TASK TO CARRY OUT:
This exercise calls for the records to be repeated in full, exactly as written.

[Extracted records]
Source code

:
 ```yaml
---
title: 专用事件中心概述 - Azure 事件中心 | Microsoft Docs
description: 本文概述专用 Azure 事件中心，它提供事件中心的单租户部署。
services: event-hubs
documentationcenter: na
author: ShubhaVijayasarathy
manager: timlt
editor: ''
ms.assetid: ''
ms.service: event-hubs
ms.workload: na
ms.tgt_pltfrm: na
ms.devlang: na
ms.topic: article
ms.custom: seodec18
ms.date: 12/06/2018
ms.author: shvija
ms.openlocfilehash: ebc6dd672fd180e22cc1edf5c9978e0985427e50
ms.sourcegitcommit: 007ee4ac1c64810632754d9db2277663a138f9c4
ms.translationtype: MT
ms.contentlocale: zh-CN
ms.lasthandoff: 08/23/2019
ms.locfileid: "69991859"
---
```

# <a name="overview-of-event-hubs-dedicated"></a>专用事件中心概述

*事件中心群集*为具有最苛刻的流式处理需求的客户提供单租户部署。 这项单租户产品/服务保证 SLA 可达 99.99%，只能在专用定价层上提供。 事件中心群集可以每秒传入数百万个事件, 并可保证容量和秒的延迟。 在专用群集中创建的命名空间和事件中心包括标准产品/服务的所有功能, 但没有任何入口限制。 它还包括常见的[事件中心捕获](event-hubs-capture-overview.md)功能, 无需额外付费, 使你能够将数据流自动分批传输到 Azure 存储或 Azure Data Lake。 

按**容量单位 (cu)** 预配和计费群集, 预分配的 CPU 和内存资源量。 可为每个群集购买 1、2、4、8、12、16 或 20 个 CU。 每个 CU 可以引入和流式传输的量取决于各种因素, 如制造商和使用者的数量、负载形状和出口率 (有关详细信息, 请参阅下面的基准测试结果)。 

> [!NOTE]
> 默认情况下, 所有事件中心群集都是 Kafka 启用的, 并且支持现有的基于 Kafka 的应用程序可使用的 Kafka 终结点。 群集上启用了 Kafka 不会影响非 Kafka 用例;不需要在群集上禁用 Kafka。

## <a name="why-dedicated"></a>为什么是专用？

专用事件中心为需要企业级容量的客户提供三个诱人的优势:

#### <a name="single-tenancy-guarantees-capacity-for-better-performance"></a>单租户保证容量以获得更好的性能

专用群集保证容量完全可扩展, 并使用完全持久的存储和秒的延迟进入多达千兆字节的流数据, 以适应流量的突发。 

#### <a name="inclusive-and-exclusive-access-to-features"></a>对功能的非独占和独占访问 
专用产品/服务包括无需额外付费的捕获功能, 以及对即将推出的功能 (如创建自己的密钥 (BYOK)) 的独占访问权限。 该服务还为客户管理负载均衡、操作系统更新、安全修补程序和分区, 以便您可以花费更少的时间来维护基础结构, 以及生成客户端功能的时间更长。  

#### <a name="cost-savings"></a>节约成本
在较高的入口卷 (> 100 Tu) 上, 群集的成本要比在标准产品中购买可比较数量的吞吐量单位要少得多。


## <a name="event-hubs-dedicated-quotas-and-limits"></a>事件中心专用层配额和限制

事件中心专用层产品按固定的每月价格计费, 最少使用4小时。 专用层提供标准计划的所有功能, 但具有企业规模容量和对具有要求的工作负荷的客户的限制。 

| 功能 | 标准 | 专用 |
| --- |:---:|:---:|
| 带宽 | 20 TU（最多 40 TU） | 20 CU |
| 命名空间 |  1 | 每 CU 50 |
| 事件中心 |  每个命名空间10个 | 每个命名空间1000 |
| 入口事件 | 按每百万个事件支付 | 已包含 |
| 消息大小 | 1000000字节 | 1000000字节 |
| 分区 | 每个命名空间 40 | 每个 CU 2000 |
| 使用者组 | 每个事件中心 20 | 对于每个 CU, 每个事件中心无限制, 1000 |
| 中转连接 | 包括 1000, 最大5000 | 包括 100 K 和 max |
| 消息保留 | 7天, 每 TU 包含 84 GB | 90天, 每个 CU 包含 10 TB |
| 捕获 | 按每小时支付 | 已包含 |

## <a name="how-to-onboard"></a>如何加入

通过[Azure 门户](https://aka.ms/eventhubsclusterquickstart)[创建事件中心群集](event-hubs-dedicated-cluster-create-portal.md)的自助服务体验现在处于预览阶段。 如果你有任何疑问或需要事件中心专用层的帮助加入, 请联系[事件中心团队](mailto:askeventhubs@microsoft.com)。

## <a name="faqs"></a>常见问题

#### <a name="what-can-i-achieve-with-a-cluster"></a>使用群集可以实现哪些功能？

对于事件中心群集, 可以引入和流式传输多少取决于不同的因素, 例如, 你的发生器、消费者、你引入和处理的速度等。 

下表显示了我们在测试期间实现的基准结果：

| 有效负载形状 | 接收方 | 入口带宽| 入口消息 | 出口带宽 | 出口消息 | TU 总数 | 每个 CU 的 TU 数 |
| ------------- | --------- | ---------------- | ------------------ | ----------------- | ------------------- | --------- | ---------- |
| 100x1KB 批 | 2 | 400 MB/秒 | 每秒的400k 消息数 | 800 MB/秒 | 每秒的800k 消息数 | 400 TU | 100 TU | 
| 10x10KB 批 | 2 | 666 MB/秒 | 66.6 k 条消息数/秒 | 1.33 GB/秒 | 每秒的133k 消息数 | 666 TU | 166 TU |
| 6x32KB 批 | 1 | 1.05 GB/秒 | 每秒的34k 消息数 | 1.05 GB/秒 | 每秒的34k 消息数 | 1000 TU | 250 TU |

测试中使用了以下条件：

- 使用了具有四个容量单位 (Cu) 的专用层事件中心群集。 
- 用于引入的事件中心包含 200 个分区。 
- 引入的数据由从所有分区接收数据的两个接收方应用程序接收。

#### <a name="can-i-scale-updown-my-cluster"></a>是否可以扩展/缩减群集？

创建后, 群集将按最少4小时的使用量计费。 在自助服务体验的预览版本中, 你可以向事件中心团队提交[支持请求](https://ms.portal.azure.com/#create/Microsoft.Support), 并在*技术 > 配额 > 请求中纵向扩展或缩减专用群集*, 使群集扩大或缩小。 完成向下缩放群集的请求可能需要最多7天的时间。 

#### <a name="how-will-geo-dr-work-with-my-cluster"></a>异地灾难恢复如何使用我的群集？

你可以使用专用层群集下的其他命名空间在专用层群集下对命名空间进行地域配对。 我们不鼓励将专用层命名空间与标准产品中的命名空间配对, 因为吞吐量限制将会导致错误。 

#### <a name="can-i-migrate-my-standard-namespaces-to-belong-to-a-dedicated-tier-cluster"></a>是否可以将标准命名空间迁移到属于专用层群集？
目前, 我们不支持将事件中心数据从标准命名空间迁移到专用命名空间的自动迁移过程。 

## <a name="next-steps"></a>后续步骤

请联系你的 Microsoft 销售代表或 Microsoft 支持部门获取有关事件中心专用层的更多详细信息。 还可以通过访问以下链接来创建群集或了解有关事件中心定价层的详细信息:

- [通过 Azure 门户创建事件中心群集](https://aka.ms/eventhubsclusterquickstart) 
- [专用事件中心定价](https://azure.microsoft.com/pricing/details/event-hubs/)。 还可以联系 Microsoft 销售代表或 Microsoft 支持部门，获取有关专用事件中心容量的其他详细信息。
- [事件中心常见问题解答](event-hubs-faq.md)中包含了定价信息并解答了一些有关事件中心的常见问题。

TASK ANSWER:
Source code

:
 ```yaml
---
title: 专用事件中心概述 - Azure 事件中心 | Microsoft Docs
description: 本文概述专用 Azure 事件中心，它提供事件中心的单租户部署。
services: event-hubs
documentationcenter: na
author: ShubhaVijayasarathy
manager: timlt
editor: ''
ms.assetid: ''
ms.service: event-hubs
ms.workload: na
ms.tgt_pltfrm: na
ms.devlang: na
ms.topic: article
ms.custom: seodec18
ms.date: 12/06/2018
ms.author: shvija
ms.openlocfilehash: ebc6dd672fd180e22cc1edf5c9978e0985427e50
ms.sourcegitcommit: 007ee4ac1c64810632754d9db2277663a138f9c4
ms.translationtype: MT
ms.contentlocale: zh-CN
ms.lasthandoff: 08/23/2019
ms.locfileid: "69991859"
---
```

# <a name="overview-of-event-hubs-dedicated"></a>专用事件中心概述

*事件中心群集*为具有最苛刻的流式处理需求的客户提供单租户部署。 这项单租户产品/服务保证 SLA 可达 99.99%，只能在专用定价层上提供。 事件中心群集可以每秒传入数百万个事件, 并可保证容量和秒的延迟。 在专用群集中创建的命名空间和事件中心包括标准产品/服务的所有功能, 但没有任何入口限制。 它还包括常见的[事件中心捕获](event-hubs-capture-overview.md)功能, 无需额外付费, 使你能够将数据流自动分批传输到 Azure 存储或 Azure Data Lake。 

按**容量单位 (cu)** 预配和计费群集, 预分配的 CPU 和内存资源量。 可为每个群集购买 1、2、4、8、12、16 或 20 个 CU。 每个 CU 可以引入和流式传输的量取决于各种因素, 如制造商和使用者的数量、负载形状和出口率 (有关详细信息, 请参阅下面的基准测试结果)。 

> [!NOTE]
> 默认情况下, 所有事件中心群集都是 Kafka 启用的, 并且支持现有的基于 Kafka 的应用程序可使用的 Kafka 终结点。 群集上启用了 Kafka 不会影响非 Kafka 用例;不需要在群集上禁用 Kafka。

## <a name="why-dedicated"></a>为什么是专用？

专用事件中心为需要企业级容量的客户提供三个诱人的优势:

#### <a name="single-tenancy-guarantees-capacity-for-better-performance"></a>单租户保证容量以获得更好的性能

专用群集保证容量完全可扩展, 并使用完全持久的存储和秒的延迟进入多达千兆字节的流数据, 以适应流量的突发。 

#### <a name="inclusive-and-exclusive-access-to-features"></a>对功能的非独占和独占访问 
专用产品/服务包括无需额外付费的捕获功能, 以及对即将推出的功能 (如创建自己的密钥 (BYOK)) 的独占访问权限。 该服务还为客户管理负载均衡、操作系统更新、安全修补程序和分区, 以便您可以花费更少的时间来维护基础结构, 以及生成客户端功能的时间更长。  

#### <a name="cost-savings"></a>节约成本
在较高的入口卷 (> 100 Tu) 上, 群集的成本要比在标准产品中购买可比较数量的吞吐量单位要少得多。


## <a name="event-hubs-dedicated-quotas-and-limits"></a>事件中心专用层配额和限制

事件中心专用层产品按固定的每月价格计费, 最少使用4小时。 专用层提供标准计划的所有功能, 但具有企业规模容量和对具有要求的工作负荷的客户的限制。 

| 功能 | 标准 | 专用 |
| --- |:---:|:---:|
| 带宽 | 20 TU（最多 40 TU） | 20 CU |
| 命名空间 |  1 | 每 CU 50 |
| 事件中心 |  每个命名空间10个 | 每个命名空间1000 |
| 入口事件 | 按每百万个事件支付 | 已包含 |
| 消息大小 | 1000000字节 | 1000000字节 |
| 分区 | 每个命名空间 40 | 每个 CU 2000 |
| 使用者组 | 每个事件中心 20 | 对于每个 CU, 每个事件中心无限制, 1000 |
| 中转连接 | 包括 1000, 最大5000 | 包括 100 K 和 max |
| 消息保留 | 7天, 每 TU 包含 84 GB | 90天, 每个 CU 包含 10 TB |
| 捕获 | 按每小时支付 | 已包含 |

## <a name="how-to-onboard"></a>如何加入

通过[Azure 门户](https://aka.ms/eventhubsclusterquickstart)[创建事件中心群集](event-hubs-dedicated-cluster-create-portal.md)的自助服务体验现在处于预览阶段。 如果你有任何疑问或需要事件中心专用层的帮助加入, 请联系[事件中心团队](mailto:askeventhubs@microsoft.com)。

## <a name="faqs"></a>常见问题

#### <a name="what-can-i-achieve-with-a-cluster"></a>使用群集可以实现哪些功能？

对于事件中心群集, 可以引入和流式传输多少取决于不同的因素, 例如, 你的发生器、消费者、你引入和处理的速度等。 

下表显示了我们在测试期间实现的基准结果：

| 有效负载形状 | 接收方 | 入口带宽| 入口消息 | 出口带宽 | 出口消息 | TU 总数 | 每个 CU 的 TU 数 |
| ------------- | --------- | ---------------- | ------------------ | ----------------- | ------------------- | --------- | ---------- |
| 100x1KB 批 | 2 | 400 MB/秒 | 每秒的400k 消息数 | 800 MB/秒 | 每秒的800k 消息数 | 400 TU | 100 TU | 
| 10x10KB 批 | 2 | 666 MB/秒 | 66.6 k 条消息数/秒 | 1.33 GB/秒 | 每秒的133k 消息数 | 666 TU | 166 TU |
| 6x32KB 批 | 1 | 1.05 GB/秒 | 每秒的34k 消息数 | 1.05 GB/秒 | 每秒的34k 消息数 | 1000 TU | 250 TU |

测试中使用了以下条件：

- 使用了具有四个容量单位 (Cu) 的专用层事件中心群集。 
- 用于引入的事件中心包含 200 个分区。 
- 引入的数据由从所有分区接收数据的两个接收方应用程序接收。

#### <a name="can-i-scale-updown-my-cluster"></a>是否可以扩展/缩减群集？

创建后, 群集将按最少4小时的使用量计费。 在自助服务体验的预览版本中, 你可以向事件中心团队提交[支持请求](https://ms.portal.azure.com/#create/Microsoft.Support), 并在*技术 > 配额 > 请求中纵向扩展或缩减专用群集*, 使群集扩大或缩小。 完成向下缩放群集的请求可能需要最多7天的时间。 

#### <a name="how-will-geo-dr-work-with-my-cluster"></a>异地灾难恢复如何使用我的群集？

你可以使用专用层群集下的其他命名空间在专用层群集下对命名空间进行地域配对。 我们不鼓励将专用层命名空间与标准产品中的命名空间配对, 因为吞吐量限制将会导致错误。 

#### <a name="can-i-migrate-my-standard-namespaces-to-belong-to-a-dedicated-tier-cluster"></a>是否可以将标准命名空间迁移到属于专用层群集？
目前, 我们不支持将事件中心数据从标准命名空间迁移到专用命名空间的自动迁移过程。 

## <a name="next-steps"></a>后续步骤

请联系你的 Microsoft 销售代表或 Microsoft 支持部门获取有关事件中心专用层的更多详细信息。 还可以通过访问以下链接来创建群集或了解有关事件中心定价层的详细信息:

- [通过 Azure 门户创建事件中心群集](https://aka.ms/eventhubsclusterquickstart) 
- [专用事件中心定价](https://azure.microsoft.com/pricing/details/event-hubs/)。 还可以联系 Microsoft 销售代表或 Microsoft 支持部门，获取有关专用事件中心容量的其他详细信息。
- [事件中心常见问题解答](event-hubs-faq.md)中包含了定价信息并解答了一些有关事件中心的常见问题。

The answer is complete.